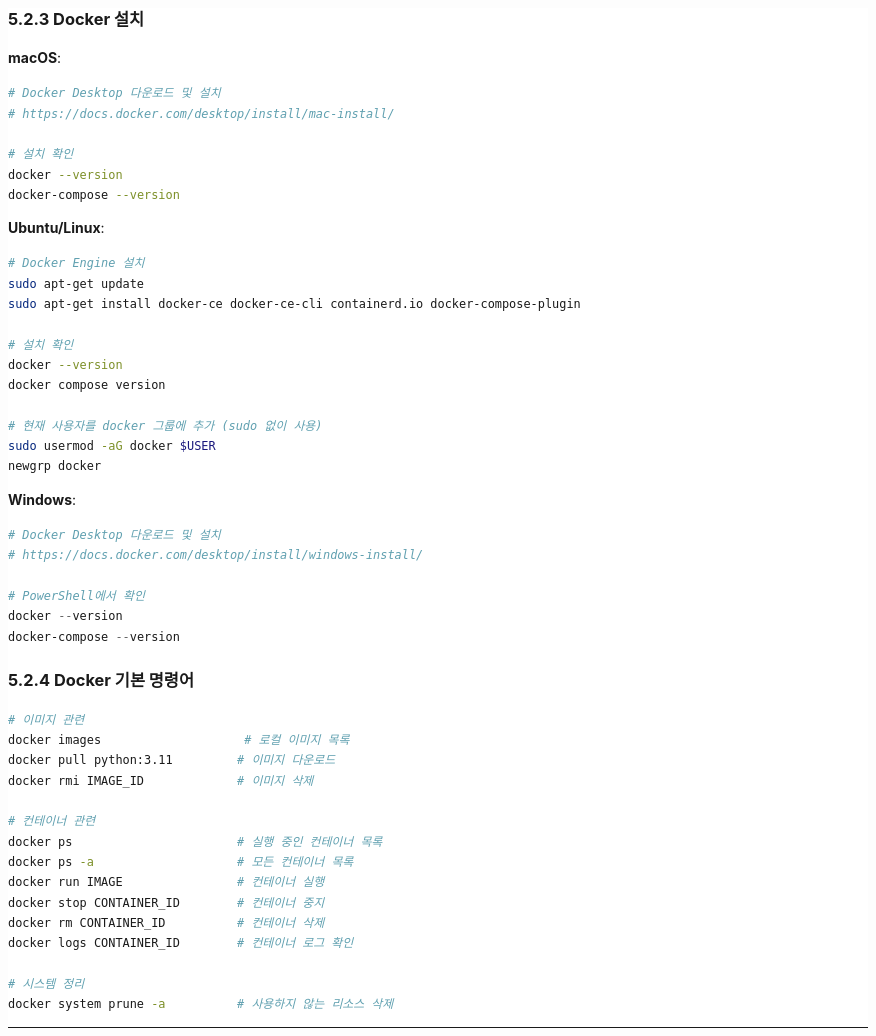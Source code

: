 ### 5.2.3 Docker 설치

**macOS**:
```bash
# Docker Desktop 다운로드 및 설치
# https://docs.docker.com/desktop/install/mac-install/

# 설치 확인
docker --version
docker-compose --version
```

**Ubuntu/Linux**:
```bash
# Docker Engine 설치
sudo apt-get update
sudo apt-get install docker-ce docker-ce-cli containerd.io docker-compose-plugin

# 설치 확인
docker --version
docker compose version

# 현재 사용자를 docker 그룹에 추가 (sudo 없이 사용)
sudo usermod -aG docker $USER
newgrp docker
```

**Windows**:
```powershell
# Docker Desktop 다운로드 및 설치
# https://docs.docker.com/desktop/install/windows-install/

# PowerShell에서 확인
docker --version
docker-compose --version
```

### 5.2.4 Docker 기본 명령어

```bash
# 이미지 관련
docker images                    # 로컬 이미지 목록
docker pull python:3.11         # 이미지 다운로드
docker rmi IMAGE_ID             # 이미지 삭제

# 컨테이너 관련
docker ps                       # 실행 중인 컨테이너 목록
docker ps -a                    # 모든 컨테이너 목록
docker run IMAGE                # 컨테이너 실행
docker stop CONTAINER_ID        # 컨테이너 중지
docker rm CONTAINER_ID          # 컨테이너 삭제
docker logs CONTAINER_ID        # 컨테이너 로그 확인

# 시스템 정리
docker system prune -a          # 사용하지 않는 리소스 삭제
```

---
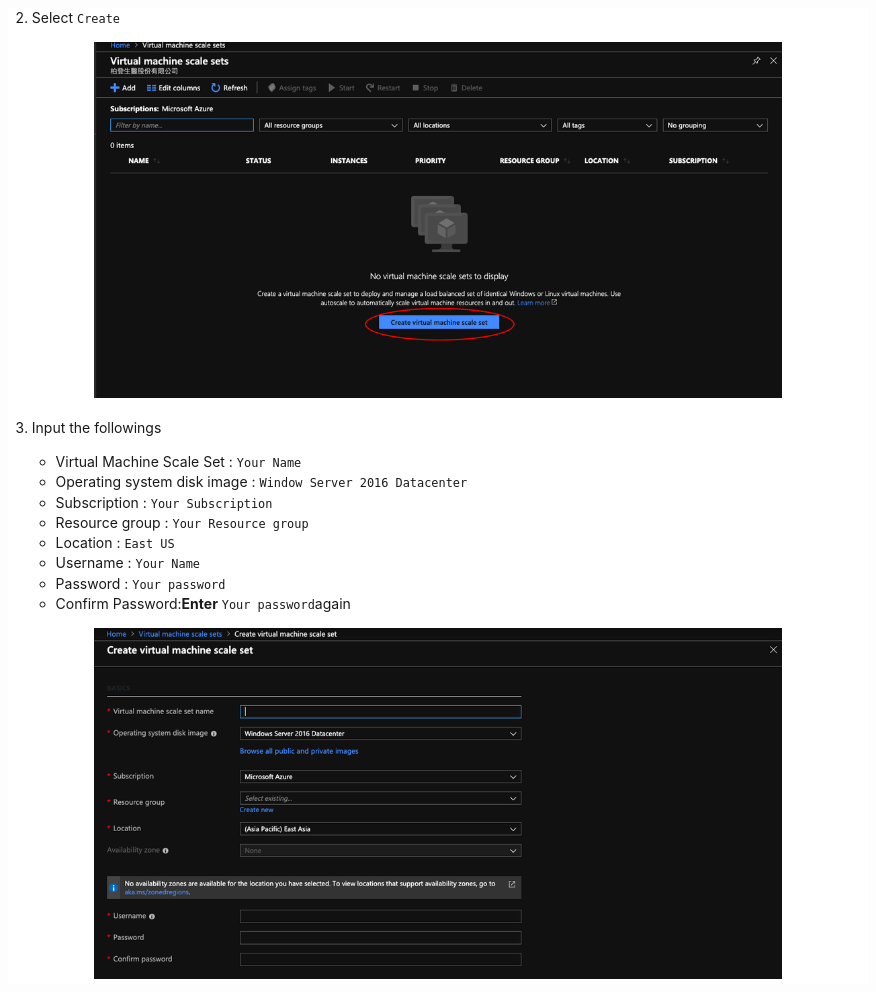 2. Select `Create`
<p align="center">
    <img src="Images/005-CreateVM Scale Set.png" width="80%" height="80%">

3. Input the followings
    

     * Virtual Machine Scale Set :  `Your Name`
     * Operating system disk image :  `Window Server 2016 Datacenter`
     * Subscription : `Your Subscription`
     * Resource group : `Your Resource group`
     * Location : `East US`
     * Username : `Your Name`
     * Password : `Your password`
     * Confirm Password:**Enter** `Your password`again
<p align="center">
    <img src="Images/006-Scale Set.png" width="80%" height="80%">
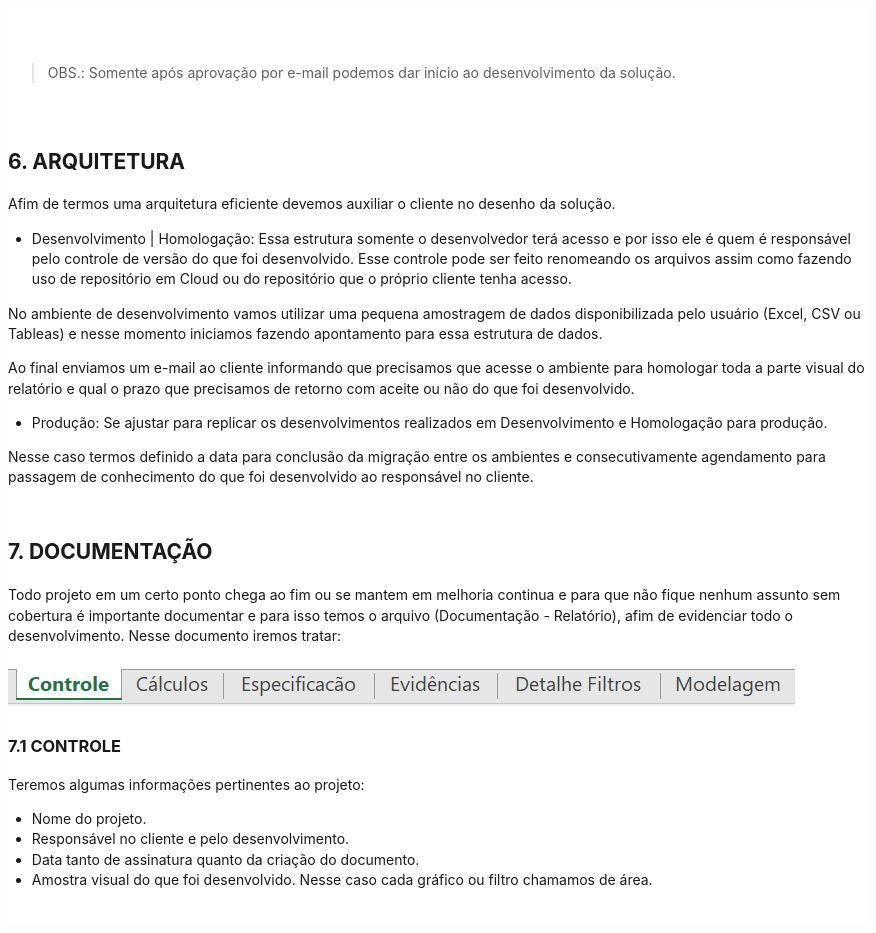 <BR>
	
<br>
<blockquote>OBS.: Somente após aprovação por e-mail podemos dar início ao desenvolvimento da solução.</blockquote>
<br>

## <a id="arquitetura" />6. ARQUITETURA

<p>Afim de termos uma arquitetura eficiente devemos auxiliar o cliente no desenho da solução.<br>

* <a id="devhomol" />Desenvolvimento | Homologação: Essa estrutura somente o desenvolvedor terá acesso e por isso ele é quem é responsável pelo controle de versão do que foi desenvolvido. Esse controle pode ser feito renomeando os arquivos assim como fazendo uso de repositório em Cloud ou do repositório que o próprio cliente tenha acesso.<br> 
	
<p>No ambiente de desenvolvimento vamos utilizar uma pequena amostragem de dados disponibilizada pelo usuário (Excel, CSV ou Tableas) e nesse momento iniciamos fazendo apontamento para essa estrutura de dados.<br>
	
<p>Ao final enviamos um e-mail ao cliente informando que precisamos que acesse o ambiente para homologar toda a parte visual do relatório e qual o prazo que precisamos de retorno com aceite ou não do que foi desenvolvido.<br>

* <a id="producao" />Produção: Se ajustar para replicar os desenvolvimentos realizados em Desenvolvimento e Homologação para produção.<br>

<p>Nesse caso termos definido a data para conclusão da migração entre os ambientes e consecutivamente agendamento para passagem de conhecimento do que foi desenvolvido ao responsável no cliente.<br>

<br>
	
## <a id="documentacao" />7. DOCUMENTAÇÃO

<p>Todo projeto em um certo ponto chega ao fim ou se mantem em melhoria continua e para que não fique nenhum assunto sem cobertura é importante documentar e para isso temos o arquivo (Documentação - Relatório), afim de evidenciar todo o desenvolvimento. Nesse documento iremos tratar: <br>

<br> 
<img src="/img/documentacao.png" >
<br>
	
### <a id="controle" />7.1 CONTROLE

<p>Teremos algumas informações pertinentes ao projeto:<br>
	
- Nome do projeto.<br>
- Responsável no cliente e pelo desenvolvimento.<br>
- Data tanto de assinatura quanto da criação do documento.<br>
- Amostra visual do que foi desenvolvido. Nesse caso cada gráfico ou filtro chamamos de área.<br> 

<br>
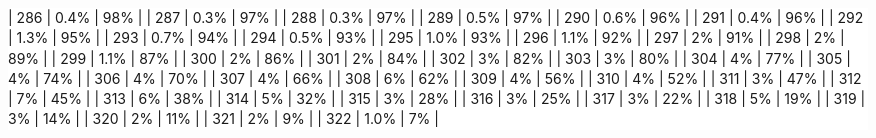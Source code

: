 | 286 | 0.4% | 98% |
| 287 | 0.3% | 97% |
| 288 | 0.3% | 97% |
| 289 | 0.5% | 97% |
| 290 | 0.6% | 96% |
| 291 | 0.4% | 96% |
| 292 | 1.3% | 95% |
| 293 | 0.7% | 94% |
| 294 | 0.5% | 93% |
| 295 | 1.0% | 93% |
| 296 | 1.1% | 92% |
| 297 | 2% | 91% |
| 298 | 2% | 89% |
| 299 | 1.1% | 87% |
| 300 | 2% | 86% |
| 301 | 2% | 84% |
| 302 | 3% | 82% |
| 303 | 3% | 80% |
| 304 | 4% | 77% |
| 305 | 4% | 74% |
| 306 | 4% | 70% |
| 307 | 4% | 66% |
| 308 | 6% | 62% |
| 309 | 4% | 56% |
| 310 | 4% | 52% |
| 311 | 3% | 47% |
| 312 | 7% | 45% |
| 313 | 6% | 38% |
| 314 | 5% | 32% |
| 315 | 3% | 28% |
| 316 | 3% | 25% |
| 317 | 3% | 22% |
| 318 | 5% | 19% |
| 319 | 3% | 14% |
| 320 | 2% | 11% |
| 321 | 2% | 9% |
| 322 | 1.0% | 7% |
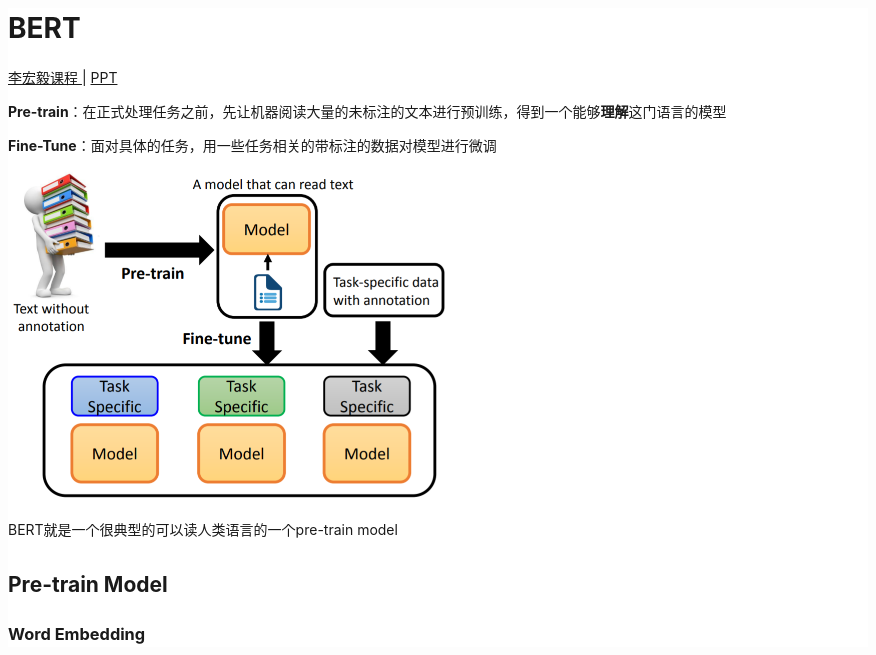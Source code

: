 # BERT

[李宏毅课程 ](https://www.bilibili.com/video/av94522844/?p=17) | [PPT](http://speech.ee.ntu.edu.tw/~tlkagk/courses/DLHLP20/BERT%20train%20(v8).pdf)



**Pre-train**：在正式处理任务之前，先让机器阅读大量的未标注的文本进行预训练，得到一个能够**理解**这门语言的模型

**Fine-Tune**：面对具体的任务，用一些任务相关的带标注的数据对模型进行微调

<img src=".\pics\2\1.png" style="zoom:50%;" />

BERT就是一个很典型的可以读人类语言的一个pre-train model

## Pre-train Model

### Word Embedding
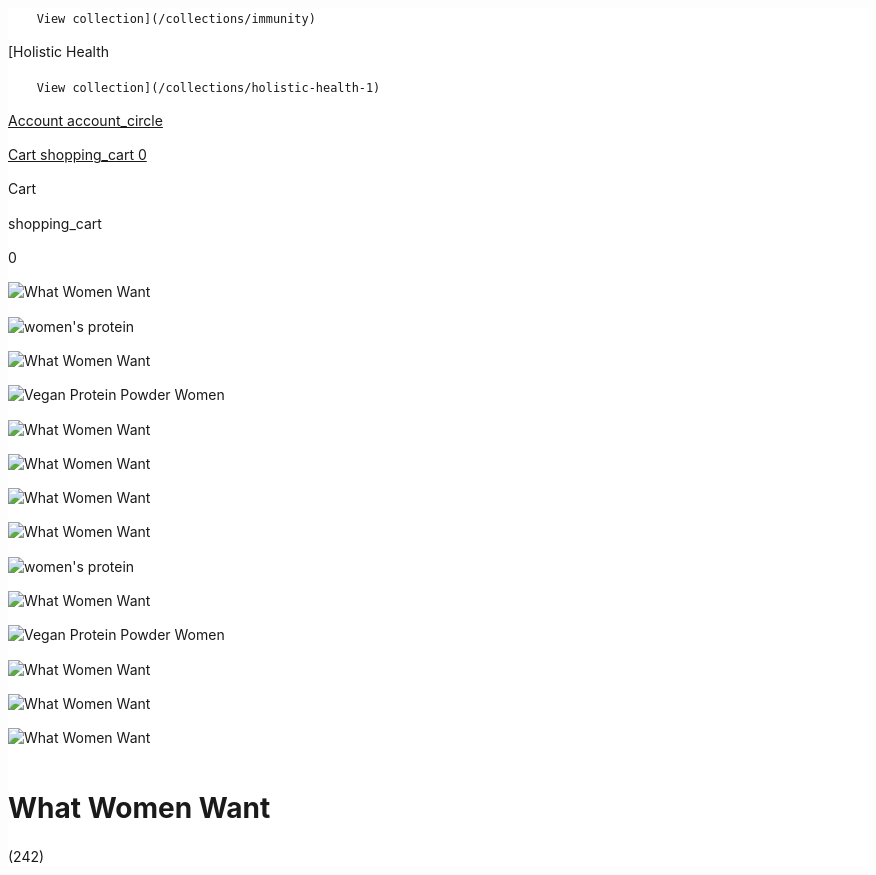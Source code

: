         View collection](/collections/immunity)

[Holistic Health



        View collection](/collections/holistic-health-1)

[Account
account_circle](https://account.cosmix.in?locale=en)

[Cart
shopping_cart
0](/cart)

Cart

shopping_cart

0

![What Women Want](//cosmix.in/cdn/shop/files/WWW_no_bg_f7ab230a-e8cc-4750-8d7e-526c327dd12e.jpg?crop=center&height=100&v=1720161042&width=100)

![women's protein](//cosmix.in/cdn/shop/products/3_-_WWW.jpg?crop=center&height=100&v=1720161088&width=100)

![What Women Want](//cosmix.in/cdn/shop/files/3_70ec8737-da5f-46db-965f-762f3e1d3e3f.jpg?crop=center&height=100&v=1720161088&width=100)

![Vegan Protein Powder Women](//cosmix.in/cdn/shop/products/1-WWW.jpg?crop=center&height=100&v=1720161088&width=100)

![What Women Want](//cosmix.in/cdn/shop/files/WWW_2.png?crop=center&height=100&v=1721885236&width=100)

![What Women Want](//cosmix.in/cdn/shop/files/WWW-_sachet_single.jpg?crop=center&height=100&v=1716447104&width=100)

![What Women Want](//cosmix.in/cdn/shop/files/WWW-_sachets.jpg?crop=center&height=100&v=1716447120&width=100)

![What Women Want](//cosmix.in/cdn/shop/files/WWW_no_bg_f7ab230a-e8cc-4750-8d7e-526c327dd12e.jpg?v=1720161042&width=1000)

![women's protein](//cosmix.in/cdn/shop/products/3_-_WWW.jpg?v=1720161088&width=1000)

![What Women Want](//cosmix.in/cdn/shop/files/3_70ec8737-da5f-46db-965f-762f3e1d3e3f.jpg?v=1720161088&width=1000)

![Vegan Protein Powder Women](//cosmix.in/cdn/shop/products/1-WWW.jpg?v=1720161088&width=1000)

![What Women Want](//cosmix.in/cdn/shop/files/WWW_2.png?v=1721885236&width=1000)

![What Women Want](//cosmix.in/cdn/shop/files/WWW-_sachet_single.jpg?v=1716447104&width=1000)

![What Women Want](//cosmix.in/cdn/shop/files/WWW-_sachets.jpg?v=1716447120&width=1000)

# What Women Want

(242)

━━━

TASK DIRECTIONS
Whenever the word "docs" occurs in a line of the records, that line counts toward the total; state the total only.

WRITTEN RESPONSE
2